## Given data
┌──
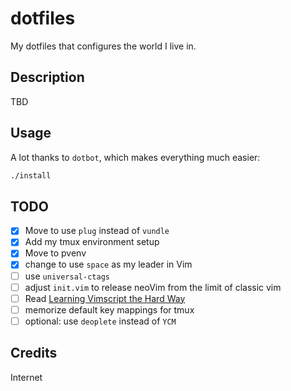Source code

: dotfiles
========

My dotfiles that configures the world I live in.

Description
-----------

TBD


Usage
-----

A lot thanks to `dotbot`, which makes everything much easier:

```bash
./install
```

TODO
----

- [x] Move to use `plug` instead of `vundle`
- [x] Add my tmux environment setup
- [x] Move to pvenv
- [x] change to use `space` as my leader in Vim
- [ ] use `universal-ctags`
- [ ] adjust `init.vim` to release neoVim from the limit of classic vim
- [ ] Read [Learning Vimscript the Hard Way](http://learnvimscriptthehardway.stevelosh.com/)
- [ ] memorize default key mappings for tmux
- [ ] optional: use `deoplete` instead of `YCM`

Credits
-------

Internet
└──
## To do
Copy every record above exactly as written, but leave out the pictures.

## Task response
Source code

: dotfiles
========

My dotfiles that configures the world I live in.

Description
-----------

TBD


Usage
-----

A lot thanks to `dotbot`, which makes everything much easier:

```bash
./install
```

TODO
----

- [x] Move to use `plug` instead of `vundle`
- [x] Add my tmux environment setup
- [x] Move to pvenv
- [x] change to use `space` as my leader in Vim
- [ ] use `universal-ctags`
- [ ] adjust `init.vim` to release neoVim from the limit of classic vim
- [ ] Read [Learning Vimscript the Hard Way](http://learnvimscriptthehardway.stevelosh.com/)
- [ ] memorize default key mappings for tmux
- [ ] optional: use `deoplete` instead of `YCM`

Credits
-------

Internet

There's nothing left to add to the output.